Konferensi Pers InaSH 2023 (Foto: Audrey/SWA)

Sampai saat ini, hipertensi masih menjadi salah satu masalah kesehatan utama seluruh masyarakat di Indonesia. Jumlah penyandang hipertensi di Indonesia tidak berkurang dalam satu dekade terakhir. Oleh karena itu, upaya pencegahan hipertensi yang optimal dan tatalaksana hipertensi sangat diperlukan untuk menurunkan risiko kesakitan, komplikasi, bahkan risiko kematian dini, antara lain dengan modifikasi gaya hidup dan pemberian terapi obat rutin ketika sudah diperlukan.

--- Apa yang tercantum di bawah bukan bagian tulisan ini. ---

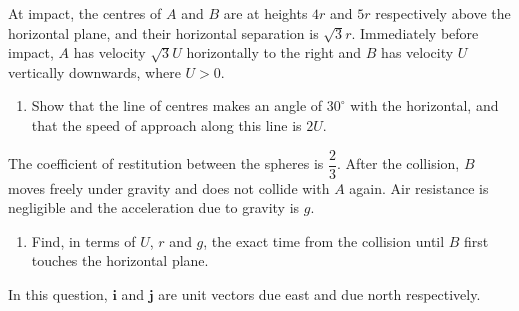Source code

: \documentclass[leqno]{article}
\begin{document}
\begin{enumerate}[
  label=\textbf{\arabic*.},
  leftmargin=*,
  topsep=0pt,
  partopsep=0pt,
  parsep=0pt
]
At impact, the centres of $A$ and $B$ are at heights $4r$ and $5r$ respectively above the horizontal plane, and their horizontal separation is $\sqrt{3}r$. Immediately before impact, $A$ has velocity $\sqrt{3}U$ horizontally to the right and $B$ has velocity $U$ vertically downwards, where $U>0$. \\
\begin{enumerate}[label=\textbf{(\alph*)}]
\item Show that the line of centres makes an angle of $30^\circ$ with the horizontal, and that the speed of approach along this line is $2U$.  \\
\end{enumerate}
The coefficient of restitution between the spheres is $\dfrac{2}{3}$. After the collision, $B$ moves freely under gravity and does not collide with $A$ again. Air resistance is negligible and the acceleration due to gravity is $g$. \\
\begin{enumerate}[label=\textbf{(\alph*)}, resume]
\item Find, in terms of $U$, $r$ and $g$, the exact time from the collision until $B$ first touches the horizontal plane.  \\
\end{enumerate}

\newpage

\questionitem

In this question, $\mathbf{i}$ and $\mathbf{j}$ are unit vectors due east and due north respectively. \\


\end{enumerate}
\end{document}
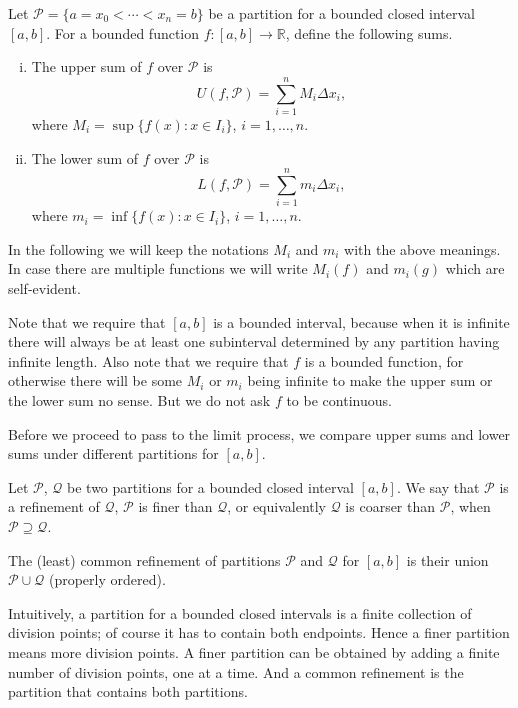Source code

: \begin{defn}
  Let $\mathcal{P} = \{ a = x_0 < \cdots < x_n = b \}$ be a partition for a bounded closed interval $[a,b]$.
  For a bounded function $f: [a,b] \to \mathbb{R}$, define the following sums.
  \begin{enumerate}[(i)]
    \item The \textsf{upper sum} of $f$ over $\mathcal{P}$ is
    \[
      U(f,\mathcal{P}) = \sum_{i=1}^n M_i \Delta x_i,
    \]
    where $M_i = \sup \{ f(x) \colon x \in I_i \}$, $i = 1, \dots, n$.

    \item The \textsf{lower sum} of $f$ over $\mathcal{P}$ is
    \[
      L(f,\mathcal{P}) = \sum_{i=1}^n m_i \Delta x_i,
    \]
    where $m_i = \inf \{ f(x) \colon x \in I_i \}$, $i = 1, \dots, n$.
  \end{enumerate}
\end{defn}

In the following we will keep the notations $M_i$ and $m_i$ with the above meanings.  In case there are multiple functions we will write $M_i(f)$ and $m_i(g)$ which are self-evident.

Note that we require that $[a,b]$ is a bounded interval, because when it is infinite there will always be at least one subinterval determined by any partition having infinite length.
Also note that we require that $f$ is a bounded function, for otherwise there will be some $M_i$ or $m_i$ being infinite to make the upper sum or the lower sum no sense.
But we do not ask $f$ to be continuous.

Before we proceed to pass to the limit process, we compare upper sums and lower sums under different partitions for $[a,b]$.

\begin{defn}
  Let $\mathcal{P}$, $\mathcal{Q}$ be two partitions for a bounded closed interval $[a,b]$.
  We say that $\mathcal{P}$ is a \textsf{refinement} of $\mathcal{Q}$, $\mathcal{P}$ is \textsf{finer} than $\mathcal{Q}$, or equivalently $\mathcal{Q}$ is \textsf{coarser} than $\mathcal{P}$, when $\mathcal{P} \supseteq \mathcal{Q}$.

  The \textsf{(least) common refinement} of partitions $\mathcal{P}$ and $\mathcal{Q}$ for $[a,b]$ is their union $\mathcal{P} \cup \mathcal{Q}$ (properly ordered).
\end{defn}

Intuitively, a partition for a bounded closed intervals is a finite collection of division points; of course it has to contain both endpoints.
Hence a finer partition means more division points.
A finer partition can be obtained by adding a finite number of division points, one at a time.
And a common refinement is the partition that contains both partitions.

Perhimpunan Hipertensi Indonesia atau Indonesian Society of Hypertension (InaSH) secara rutin tiap tahunnya melakukan edukasi tentang hipertensi dan tatalaksananya kepada para dokter, masyarakat serta media massa bekerja sama dengan Ikatan Dokter Indonesia (IDI).

Menurut dr. Amanda Tiksnadi, SpS(K), PhD, Ketua Panitia The 17th Annual Scientific meeting InaSH 2023 dalam sambutannya mengatakan, “Acara ilmiah tahunan InaSH kali ini spesial karena untuk pertama kalinya dapat diselenggarakan secara offline kembali. Tahun 2023 ini juga merupakan acara ilmiah yang ke-17 sejak InaSH didirikan. Fase sweet seventeen atau usia 17 tahun merupakan momen spesial, usia transisi dari remaja menuju dewasa. Besar harapan angka 17 menjadi momen perkembangan InaSH menuju tingkat kedewasaan dalam pengembangan dan kemajuan tatalaksana hipertensi secara paripurna di Indonesia pada khususnya.”

Scientific Meeting kali ini mencoba melebarkan sayap dengan mengajak klinisi dan perawat di Indonesia bergerak mengatasi hipertensi mulai dari hulu secara optimal, yaitu mulai bertindak di fase prevensi atau pencegahan tanpa melupakan optimalisasi tatalaksana hipertensi.

Adapun acara akan terbagi menjadi masterclass of hypertension, plenary session, interactive keynote lecuture, international hypertension societies joint-session, poster sessions, panel discussion, trigger quiz contest, dan dilanjutkan dengan young investigator session sebagai bentuk tanda hormat terhadap inovasi dan pencapaian terbaru dalam ruang lingkup hipertensi.” Juga, peluncuran ‘Buku Panduan Promotif dan Preventif Hipertensi’ pada akhir acara,” jelasnya pada acara InaSH di Jakarta, Jumat, (24/02/2023).

dr. Erwinanto, Sp.JP(K),FIHA, Ketua InaSH, pada kesempatan yang sama mengatakan, jumlah penyandang hipertensi di Indonesia tidak berkurang dalam satu dekade terakhir. Survei nasional di Indonesia tahun 2018 menunjukkan prevalensi hipertensi adalah 34,1%, tidak berbeda dengan hasil survey nasional tahun 2007 yang besarnya 31,7%.

Tidak berubahnya jumlah penyandang hipertensi dari tahun ke tahun bukan hanya terjadi di Indonesia tetapi juga terjadi di negara lain termasuk negara maju seperti Amerika. Tingginya jumlah penyandang hipertensi menjadi beban berupa tingginya angka kesakitan dan kematian penyakit jantung, stroke dan gagal ginjal kronik. Hipertensi bertanggung jawab terhadap sebagian beban biaya yang tinggi untuk penyakit jantung-pembuluh darah, stroke dan gagal ginjal di Indonesia.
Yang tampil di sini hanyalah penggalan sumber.